Dow Chemical Co (NYSE:DOW) Trying to Become More Efficient While Continuing to Grow


Dow Chemical Co (NYSE:DOW) has been reporting growth in its business, owing to reduced raw material costs and increased performance in the plastics business. Consequently, adjusted earnings for 3Q2015 were higher than analyst estimates, but revenues fell below expectations. This could be attributed to the recent sale of the company’s AgroFresh specialty chemical business. Currently, DOW has a lot to offer to both, short and long-term investors. This is because the company has a series of innovative products in its pipeline and it is also exercising aggressive portfolio management actions, which would eventually lead to a boost in shareholder returns.

Strong Feedstock

The main advantage that DOW enjoys over its competitors is the strong feedstock of raw materials. The company has invested in a series of projects in North America and the Middle East and is also expected to further expand its presence in these regions. The most recent Sadara project, in the Middle East, is expected to produce around 3 million metric tons of high-value performance plastics and specialty chemical products. The Sadara project and the US Gulf Coast project are expected to reach full capacity in the next two years. These should help DOW counter its problem of revenues and as well as improve its earnings.

Improving Efficiency

More recently, Dow’s management has begun spinning-off underperforming assets and directed its attention towards business segments that are more profitable. One of the most recent examples of this strategy was the company’s separation of its chlorine value chain and a business merger with Olin Corp. The tax efficiency of the transaction was valued at $4.6 billion. Additionally, this transaction brought the pre-tax proceeds from divestments to a total of $12 billion. This is significantly higher than the target of $8 billion set by Dow, for mid-2016.

Investor Takeaway

As for the shareholders, DOW has increased its dividend to $0.46 per share and has successfully delivered $2 billion to shareholders through dividends and share repurchase programs. This number stood at $6 billion during FY2014. However, the company has also been involved in cost reduction programs and is said to be on track to reduce $1 billion in costs this year. Providing incremental returns to shareholders, while keeping in view the company’s healthy cash flow, is one of the primary concerns of Dow.

Business Strategy

The company is also expected to continue on its path to growth, while facing fewer risks along the way. This is because the company’s strategy is to grow through acquisitions and joint ventures. This allows the company to gain access to sustainable feed stocks and as well as gain access to potential markets. The effectiveness of this strategy is visible in Dow’s recent acquisition of Rohm & Haas, for $16.3 billion.
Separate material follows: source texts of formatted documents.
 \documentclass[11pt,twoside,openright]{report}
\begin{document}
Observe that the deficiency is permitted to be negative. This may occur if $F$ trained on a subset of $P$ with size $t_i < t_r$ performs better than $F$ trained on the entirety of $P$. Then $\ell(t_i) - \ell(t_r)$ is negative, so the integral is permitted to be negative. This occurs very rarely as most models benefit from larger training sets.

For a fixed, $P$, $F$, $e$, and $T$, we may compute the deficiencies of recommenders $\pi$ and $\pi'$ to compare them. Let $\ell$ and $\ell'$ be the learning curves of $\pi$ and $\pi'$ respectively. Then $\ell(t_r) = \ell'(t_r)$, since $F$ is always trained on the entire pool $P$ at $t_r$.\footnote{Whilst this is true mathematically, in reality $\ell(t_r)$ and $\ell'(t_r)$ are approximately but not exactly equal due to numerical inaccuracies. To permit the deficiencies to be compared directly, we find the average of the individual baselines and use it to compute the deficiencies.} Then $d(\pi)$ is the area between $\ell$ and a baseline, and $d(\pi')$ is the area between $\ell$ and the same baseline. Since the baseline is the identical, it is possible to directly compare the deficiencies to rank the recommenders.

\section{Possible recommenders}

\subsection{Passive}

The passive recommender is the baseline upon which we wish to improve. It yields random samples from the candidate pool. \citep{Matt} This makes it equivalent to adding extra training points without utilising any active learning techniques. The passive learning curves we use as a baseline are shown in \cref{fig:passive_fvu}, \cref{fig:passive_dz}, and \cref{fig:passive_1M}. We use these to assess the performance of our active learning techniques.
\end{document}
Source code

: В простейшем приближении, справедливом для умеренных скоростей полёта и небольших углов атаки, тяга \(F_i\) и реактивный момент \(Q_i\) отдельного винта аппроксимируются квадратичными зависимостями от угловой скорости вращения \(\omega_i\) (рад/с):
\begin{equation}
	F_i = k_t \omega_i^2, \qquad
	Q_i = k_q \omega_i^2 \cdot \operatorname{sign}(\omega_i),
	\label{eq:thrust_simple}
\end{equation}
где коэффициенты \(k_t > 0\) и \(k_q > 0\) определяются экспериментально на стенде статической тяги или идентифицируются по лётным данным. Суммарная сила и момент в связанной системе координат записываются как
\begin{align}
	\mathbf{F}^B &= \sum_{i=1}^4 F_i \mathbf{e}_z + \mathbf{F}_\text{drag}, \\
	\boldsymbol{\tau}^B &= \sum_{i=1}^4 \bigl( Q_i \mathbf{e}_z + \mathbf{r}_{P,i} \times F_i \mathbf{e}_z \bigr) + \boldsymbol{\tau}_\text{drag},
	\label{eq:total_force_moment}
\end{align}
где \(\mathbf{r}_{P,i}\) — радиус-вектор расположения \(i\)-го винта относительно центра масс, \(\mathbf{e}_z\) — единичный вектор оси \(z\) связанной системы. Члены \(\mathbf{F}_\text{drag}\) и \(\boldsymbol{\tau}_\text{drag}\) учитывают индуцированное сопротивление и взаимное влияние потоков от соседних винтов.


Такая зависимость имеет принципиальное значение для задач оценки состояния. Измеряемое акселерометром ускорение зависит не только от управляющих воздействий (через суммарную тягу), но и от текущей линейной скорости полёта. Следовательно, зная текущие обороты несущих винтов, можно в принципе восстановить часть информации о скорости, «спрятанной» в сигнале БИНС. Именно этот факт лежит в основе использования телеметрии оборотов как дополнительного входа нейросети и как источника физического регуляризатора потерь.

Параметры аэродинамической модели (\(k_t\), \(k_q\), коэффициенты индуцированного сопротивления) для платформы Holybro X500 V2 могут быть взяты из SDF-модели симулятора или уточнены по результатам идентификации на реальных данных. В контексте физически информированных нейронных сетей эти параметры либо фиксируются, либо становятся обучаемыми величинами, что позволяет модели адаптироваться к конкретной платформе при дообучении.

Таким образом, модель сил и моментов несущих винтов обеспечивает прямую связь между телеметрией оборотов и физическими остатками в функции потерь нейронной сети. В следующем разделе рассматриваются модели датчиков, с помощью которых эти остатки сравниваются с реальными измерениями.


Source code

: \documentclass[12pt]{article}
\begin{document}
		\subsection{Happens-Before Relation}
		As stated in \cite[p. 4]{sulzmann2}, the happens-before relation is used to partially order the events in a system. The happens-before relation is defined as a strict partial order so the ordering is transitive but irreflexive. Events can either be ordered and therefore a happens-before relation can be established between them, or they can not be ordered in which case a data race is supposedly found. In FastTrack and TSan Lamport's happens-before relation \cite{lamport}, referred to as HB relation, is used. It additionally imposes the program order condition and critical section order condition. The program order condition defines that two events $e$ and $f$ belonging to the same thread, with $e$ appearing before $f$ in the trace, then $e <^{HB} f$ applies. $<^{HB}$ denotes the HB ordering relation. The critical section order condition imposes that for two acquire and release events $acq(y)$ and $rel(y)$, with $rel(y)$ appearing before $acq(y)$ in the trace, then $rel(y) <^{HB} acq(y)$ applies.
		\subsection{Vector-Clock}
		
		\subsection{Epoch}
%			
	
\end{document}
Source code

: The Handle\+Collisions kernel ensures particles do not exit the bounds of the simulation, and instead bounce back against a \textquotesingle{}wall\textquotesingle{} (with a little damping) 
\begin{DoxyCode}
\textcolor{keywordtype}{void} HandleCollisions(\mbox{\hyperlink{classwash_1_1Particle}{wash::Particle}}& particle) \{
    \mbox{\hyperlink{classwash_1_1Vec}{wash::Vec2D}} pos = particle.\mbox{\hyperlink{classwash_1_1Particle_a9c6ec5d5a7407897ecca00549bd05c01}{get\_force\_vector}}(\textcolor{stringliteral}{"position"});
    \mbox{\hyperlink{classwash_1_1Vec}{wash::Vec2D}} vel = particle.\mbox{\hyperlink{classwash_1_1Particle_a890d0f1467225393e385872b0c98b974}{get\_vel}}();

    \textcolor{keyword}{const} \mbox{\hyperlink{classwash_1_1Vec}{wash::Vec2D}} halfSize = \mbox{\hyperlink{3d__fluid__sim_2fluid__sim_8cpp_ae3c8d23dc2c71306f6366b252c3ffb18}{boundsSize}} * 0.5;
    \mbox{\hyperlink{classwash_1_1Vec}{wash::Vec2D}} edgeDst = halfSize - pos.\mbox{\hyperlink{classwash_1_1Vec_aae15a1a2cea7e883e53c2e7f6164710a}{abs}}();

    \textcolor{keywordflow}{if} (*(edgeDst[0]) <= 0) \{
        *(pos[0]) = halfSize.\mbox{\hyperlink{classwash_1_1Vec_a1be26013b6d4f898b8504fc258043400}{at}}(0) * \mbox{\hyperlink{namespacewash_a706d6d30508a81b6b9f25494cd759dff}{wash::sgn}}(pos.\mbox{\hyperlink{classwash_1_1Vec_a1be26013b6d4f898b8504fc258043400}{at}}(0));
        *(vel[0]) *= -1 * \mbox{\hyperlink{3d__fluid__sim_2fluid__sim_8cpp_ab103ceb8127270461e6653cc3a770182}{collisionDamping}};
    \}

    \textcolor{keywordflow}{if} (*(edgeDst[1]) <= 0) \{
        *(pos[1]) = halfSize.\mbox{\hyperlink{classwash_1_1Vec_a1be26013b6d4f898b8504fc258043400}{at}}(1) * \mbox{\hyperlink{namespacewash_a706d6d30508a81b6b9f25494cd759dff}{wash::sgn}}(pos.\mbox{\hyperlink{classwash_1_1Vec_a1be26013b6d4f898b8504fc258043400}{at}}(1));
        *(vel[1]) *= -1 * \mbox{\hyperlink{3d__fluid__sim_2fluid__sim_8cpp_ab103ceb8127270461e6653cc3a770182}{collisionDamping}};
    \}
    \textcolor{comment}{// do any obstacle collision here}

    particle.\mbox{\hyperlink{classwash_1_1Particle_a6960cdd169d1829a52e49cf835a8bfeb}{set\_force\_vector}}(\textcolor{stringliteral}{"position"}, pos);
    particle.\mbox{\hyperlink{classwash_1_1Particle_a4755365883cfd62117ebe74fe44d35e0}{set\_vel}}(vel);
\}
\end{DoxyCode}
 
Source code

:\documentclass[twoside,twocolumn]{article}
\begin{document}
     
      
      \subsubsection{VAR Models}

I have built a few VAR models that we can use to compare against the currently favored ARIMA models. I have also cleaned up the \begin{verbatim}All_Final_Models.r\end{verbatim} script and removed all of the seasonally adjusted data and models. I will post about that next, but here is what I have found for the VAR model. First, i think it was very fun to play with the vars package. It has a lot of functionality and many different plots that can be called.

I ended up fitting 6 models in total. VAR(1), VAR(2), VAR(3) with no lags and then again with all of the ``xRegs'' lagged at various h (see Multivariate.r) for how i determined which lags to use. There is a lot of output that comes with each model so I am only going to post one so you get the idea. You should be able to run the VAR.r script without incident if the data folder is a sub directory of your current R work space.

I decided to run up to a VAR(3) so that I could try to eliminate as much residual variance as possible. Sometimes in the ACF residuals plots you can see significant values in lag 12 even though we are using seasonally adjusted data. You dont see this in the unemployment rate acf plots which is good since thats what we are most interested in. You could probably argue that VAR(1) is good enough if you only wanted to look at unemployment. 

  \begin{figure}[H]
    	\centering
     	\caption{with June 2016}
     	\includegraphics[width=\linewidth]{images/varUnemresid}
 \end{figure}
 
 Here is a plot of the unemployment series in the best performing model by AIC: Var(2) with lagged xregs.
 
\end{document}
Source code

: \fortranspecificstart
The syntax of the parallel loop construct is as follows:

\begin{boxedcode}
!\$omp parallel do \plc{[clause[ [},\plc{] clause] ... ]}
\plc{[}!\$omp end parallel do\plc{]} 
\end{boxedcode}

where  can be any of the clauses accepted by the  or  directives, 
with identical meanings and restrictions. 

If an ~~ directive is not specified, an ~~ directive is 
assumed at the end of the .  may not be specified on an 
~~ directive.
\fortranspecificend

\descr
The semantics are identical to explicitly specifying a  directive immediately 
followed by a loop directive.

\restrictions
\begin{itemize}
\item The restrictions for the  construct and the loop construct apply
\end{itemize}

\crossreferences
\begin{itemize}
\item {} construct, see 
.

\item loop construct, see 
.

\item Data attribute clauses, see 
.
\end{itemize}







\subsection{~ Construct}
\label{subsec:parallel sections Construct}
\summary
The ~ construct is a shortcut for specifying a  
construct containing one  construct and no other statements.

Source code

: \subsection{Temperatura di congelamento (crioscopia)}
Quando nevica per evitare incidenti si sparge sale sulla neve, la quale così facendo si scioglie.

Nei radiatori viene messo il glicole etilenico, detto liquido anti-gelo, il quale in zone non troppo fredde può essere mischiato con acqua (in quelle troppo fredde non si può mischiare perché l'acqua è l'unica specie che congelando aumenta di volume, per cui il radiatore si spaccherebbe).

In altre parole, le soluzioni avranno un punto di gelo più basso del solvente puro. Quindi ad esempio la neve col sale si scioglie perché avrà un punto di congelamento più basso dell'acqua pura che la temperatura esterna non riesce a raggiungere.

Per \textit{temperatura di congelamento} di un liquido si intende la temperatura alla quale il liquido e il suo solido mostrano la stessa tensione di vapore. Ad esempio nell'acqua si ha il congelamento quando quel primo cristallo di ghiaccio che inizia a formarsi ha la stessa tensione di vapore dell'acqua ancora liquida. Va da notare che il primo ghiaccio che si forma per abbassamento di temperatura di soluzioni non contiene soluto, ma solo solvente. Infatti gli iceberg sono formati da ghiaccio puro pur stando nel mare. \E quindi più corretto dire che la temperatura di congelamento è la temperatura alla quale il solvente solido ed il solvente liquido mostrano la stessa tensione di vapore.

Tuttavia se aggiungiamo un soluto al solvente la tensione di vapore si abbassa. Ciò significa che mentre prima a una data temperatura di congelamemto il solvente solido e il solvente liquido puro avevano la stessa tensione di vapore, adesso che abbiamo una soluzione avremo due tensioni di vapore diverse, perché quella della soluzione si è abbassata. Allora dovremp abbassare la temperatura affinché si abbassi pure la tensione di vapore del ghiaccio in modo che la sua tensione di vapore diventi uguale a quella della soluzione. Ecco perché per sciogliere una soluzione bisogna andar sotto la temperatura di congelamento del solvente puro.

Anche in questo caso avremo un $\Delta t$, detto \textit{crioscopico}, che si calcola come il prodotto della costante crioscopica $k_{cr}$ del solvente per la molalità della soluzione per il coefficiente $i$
The move made Dow the world’s leading specialty chemicals and advanced materials company. Furthermore, the acquisition allowed Dow to expand its product range to paints, electronics and coatings. Additionally, the new segment is expected to help Dow raise $14 billion in annual sales.

Looming Risks

However, this does not mean that the company does not have any troubles. Recently, there has been a slowdown in demand for Dow products, particularly in Europe, owing to changing economic conditions and political uncertainties. While business declines, the company is also a victim of unfavorable currency movements. Altogether these factors tend to lower Dow’s margins and could create a problem in the long run.


Dow Chemical Co (NYSE:DOW) continues to expand its product range and business opportunities through acquisitions and joint ventures, which could be beneficial in the long term. Additionally, the company management is trying to become more efficient, while improving Dow’s capital position. Together, these factors should help the company counter risks relating to market slowdown. However, it still remains to be seen how the company’s expansion of its feed stock turns out.